1. A sensor unit that outputs a pulse signal based on the incidence of radiation, An A / D conversion unit that generates digital data by performing A / D conversion on the pulse signal, An acquisition unit that acquires temperature information from the A / D conversion unit, An output control unit that outputs digital data compensated based on the temperature information. Equipped with, The output control unit sets a threshold for the pulse signal based on the temperature information. Radiation detector.

2. The radiation detector according to claim 1, wherein the threshold is a threshold for measuring the energy of the pulse signal.

3. The radiation detector according to claim 1, wherein the threshold is a threshold relating to the timing of the pulse signal.

4. The radiation detector according to claim 1, wherein the output control unit corrects the digital data based on the temperature information.

5. The radiation detector according to claim 4, wherein the digital data is at least one of time information and counting information.

6. A sensor unit that outputs a pulse signal based on the incidence of radiation, An A / D conversion unit that generates digital data by performing A / D conversion on the pulse signal, An acquisition unit that acquires temperature information from the A / D conversion unit, An output control unit that outputs digital data compensated based on the temperature information.
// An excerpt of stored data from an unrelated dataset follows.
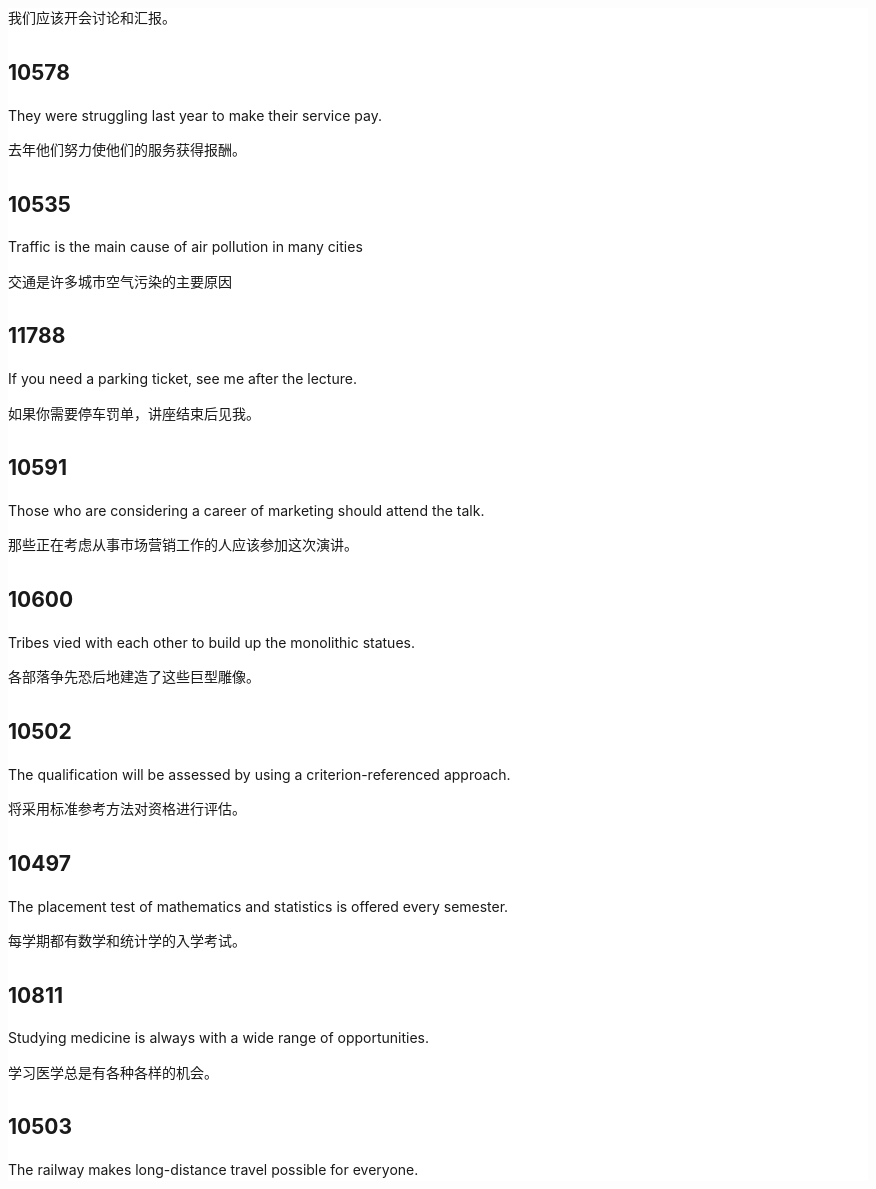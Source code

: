 我们应该开会讨论和汇报。


## 10578
They were struggling last year to make their service pay. 

去年他们努力使他们的服务获得报酬。


## 10535
Traffic is the main cause of air pollution in many cities

交通是许多城市空气污染的主要原因


## 11788
If you need a parking ticket, see me after the lecture.

如果你需要停车罚单，讲座结束后见我。


## 10591
Those who are considering a career of marketing should attend the talk.

那些正在考虑从事市场营销工作的人应该参加这次演讲。


## 10600
Tribes vied with each other to build up the monolithic statues.

各部落争先恐后地建造了这些巨型雕像。


## 10502
The qualification will be assessed by using a criterion-referenced approach.

将采用标准参考方法对资格进行评估。


## 10497
The placement test of mathematics and statistics is offered every semester.

每学期都有数学和统计学的入学考试。


## 10811
Studying medicine is always with a wide range of opportunities.

学习医学总是有各种各样的机会。


## 10503
The railway makes long-distance travel possible for everyone.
Equipped with, The output control unit determines the voltage applied to the sensor unit based on the temperature information. Radiation detector.

7. The acquisition unit further acquires temperature information from the sensor unit, The output control unit further determines the voltage applied to the sensor unit based on the temperature information of the sensor unit. The radiation detector according to claim 6.

8. The system further includes a temperature controller for controlling the temperature of the A / D conversion unit, The output control unit controls the operation of the temperature controller based on the temperature information. The radiation detector according to claim 1.

9. A sensor unit that outputs a pulse signal based on the incidence of radiation, An A / D conversion unit that generates digital data by performing A / D conversion on the pulse signal, An acquisition unit that acquires temperature information from the A / D conversion unit, The output control unit that outputs the aforementioned digital data and A radiation detector having, A control unit that performs temperature compensation on the digital data from the radiation detector based on the temperature information. Equipped with, The output control unit sets a threshold for the pulse signal based on the temperature information. Nuclear medicine diagnostic equipment.

10. A sensor unit that outputs a pulse signal based on the incidence of radiation, An A / D conversion unit that generates digital data by performing A / D conversion on the pulse signal, An acquisition unit that acquires temperature information from the A / D conversion unit, The output control unit that outputs the aforementioned digital data and A radiation detector having, A control unit that performs temperature compensation on the digital data from the radiation detector based on the temperature information. Equipped with, The output control unit determines the voltage applied to the sensor unit based on the temperature information. Nuclear medicine diagnostic equipment.